Aber trotzdem: das Verhältnis der Wissenschaftstheorie zur Wissenschaft
ist ambivalent. Faktische wissenschaftliche Forschung steht eben oft unter
anderen Bedingungen als ihre in der Wissenschaftstheorie analysierten
Strukturen und Normen. Die Frage nach den Grenzen der Erkenntnis wird
wissenschaftstheoretisch immer noch als Abgrenzungsproblem zwischen wissenschaftlichen
und nicht-wissenschaftlichen Aussagen oder - wie bei Kant - als Kritik
der reinen Vernunft behandelt.
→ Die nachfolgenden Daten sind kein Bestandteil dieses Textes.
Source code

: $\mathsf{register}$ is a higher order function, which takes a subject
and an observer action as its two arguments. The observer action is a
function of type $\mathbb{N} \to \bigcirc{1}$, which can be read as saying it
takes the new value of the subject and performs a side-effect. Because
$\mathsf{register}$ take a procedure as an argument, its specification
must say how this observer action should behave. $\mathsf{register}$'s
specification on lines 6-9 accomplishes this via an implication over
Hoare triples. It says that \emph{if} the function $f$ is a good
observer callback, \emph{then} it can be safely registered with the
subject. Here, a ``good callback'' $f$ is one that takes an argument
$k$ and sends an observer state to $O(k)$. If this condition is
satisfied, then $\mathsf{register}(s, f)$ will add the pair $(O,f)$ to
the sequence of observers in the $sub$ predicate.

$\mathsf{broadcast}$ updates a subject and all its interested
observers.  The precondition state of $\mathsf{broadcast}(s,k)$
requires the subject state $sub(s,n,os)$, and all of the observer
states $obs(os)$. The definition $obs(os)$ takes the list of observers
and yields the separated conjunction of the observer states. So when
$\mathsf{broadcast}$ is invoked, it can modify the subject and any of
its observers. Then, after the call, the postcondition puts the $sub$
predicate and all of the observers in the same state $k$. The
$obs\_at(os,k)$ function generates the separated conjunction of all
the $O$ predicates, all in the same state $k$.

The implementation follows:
Als theoretische Fundamentaldisziplin
hat die Erkenntnistheorie damit die Stelle der Metaphysik, d.h. ihren
ersten Platz übernommen, denn in der transzendentalen Erkenntnistheorie
Kants erfuhr die Erkenntnistheorie ihre (wirklich) entscheidende Wende.
(Kant als Vater
der Moderne  ).
Das scheinbar ewige Subjekt-Objekt-Problem führte, indem unter
Erkenntnistheorie nicht mehr nur primär Methodologie naturwissenschaftlichen
Wissens verstanden wurde, zu der auch heute noch fundamentalen Unterscheidung
zwischen Realismus und Idealismus. (Übrigens konnte auch Heideggers
In-der-Welt-Sein trotz enormen Willens und grandioser Versuche
das Subjekt-Objekt-Problem nicht tilgen  ).
Zugleich wurde die Erkenntnistheorie aus der Einsicht in die historische
Bedingtheit des Erkennens (vgl. Historismus)
durch die Hermeneutik ergänzt, d.h. wissenschaftstheoretisch um die
Unterscheidung von Verstehen und Erklärung. Die erkannte Bedeutung
der Sprachphilosophie gilt angesichts der sprachlichen Verfaßtheit
aller Erkenntnis auch für die Begründung des sogenannten exakten
Wissens (Mathematik, Naturwissenschaft).
Herrschaftsformen in der Erkenntnistheorie - müssen
die sein?
In der Erkenntnistheorie darf es keine Herrschaftsformen
geben. Die jeweils herrschende bzw. vorherrschende Erkenntnis ergibt sich sowieso
schon aus der Natur der Macht. Also muß da nicht auch noch mit Formen
der Herrschaft nachgeholfen werden. Die Geschichte der Wissenschaft
zeigt jedoch seit dem Ende des 2. Weltkriegs und verstärkt seit dem Ende
des sogenannten Kalten Krieges, daß die je nach Bedarf gewählten
Herrschaftsformen sich immer mehr durchgesetzt haben. Zum Verständnis
dessen, was ich meine, sei aus meinem E-Brief vom 04.01.2012 ( )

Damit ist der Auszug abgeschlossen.